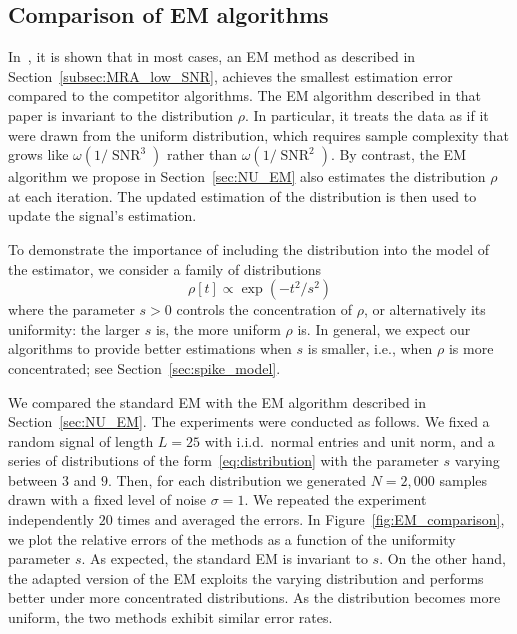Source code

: \documentclass{IEEEtran}
\numberwithin{equation}{section}
\numberwithin{figure}{section}
\theoremstyle{plain}
\theoremstyle{definition}
\theoremstyle{remark}
\theoremstyle{plain}
\theoremstyle{remark}
\theoremstyle{plain}
\theoremstyle{plain}
\theoremstyle{remark}
\newcommand{\SNR}{\operatorname{SNR}}
\begin{document}
\subsection{Comparison of EM algorithms}

In~\cite{bendory2017bispectrum}, it is shown that in most cases, an EM method as described in Section~\ref{subsec:MRA_low_SNR}, achieves the smallest estimation error compared to the competitor algorithms.
The EM algorithm described in that paper is invariant to the distribution $\rho$. In particular, it treats the data as if it were drawn from the uniform distribution, which requires sample complexity that grows like $\omega(1/\SNR^3)$ rather than $\omega(1/\SNR^2)$. By contrast, the EM algorithm we propose in Section~\ref{sec:NU_EM} also estimates the distribution $\rho$ at each iteration. The updated estimation of the distribution is then used to update the signal's estimation. 


To demonstrate the importance of including the distribution into the model of the estimator, we consider a family of distributions 
\begin{equation} \label{eq:distribution}
\rho[t] \propto \exp(-t^2 / s^2)
\end{equation}
where the parameter $s > 0$ controls the concentration of $\rho$, or alternatively its uniformity: the larger $s$ is, the more uniform $\rho$ is. In general, we expect our algorithms to provide better estimations when $s$ is smaller, i.e., when $\rho$ is more concentrated; see Section~\ref{sec:spike_model}. 

We compared the standard EM with the EM algorithm described in Section~\ref{sec:NU_EM}. The experiments were conducted as follows. We fixed a random signal of length $L=25$ with i.i.d.\ normal entries and unit norm, and a series of distributions of the form~\eqref{eq:distribution} with the parameter $s$ varying between $3$ and $9$. Then, for each distribution we generated $N=2,000$ samples drawn with a fixed level of noise $\sigma = 1 $. We repeated the experiment independently $20$ times and averaged the errors. In Figure~\ref{fig:EM_comparison}, we plot the relative errors of the methods as a function of the uniformity parameter $s$. As expected, the standard EM is invariant to $s$. On the other hand, the adapted version of the EM exploits the varying distribution and performs better under more concentrated distributions. As the distribution becomes more uniform, the two methods exhibit similar error rates.
\end{document}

### Task statement
Return each line from the entries above that includes "equation".

### Response to the task
\numberwithin{equation}{section}
\begin{equation} \label{eq:distribution}
\end{equation}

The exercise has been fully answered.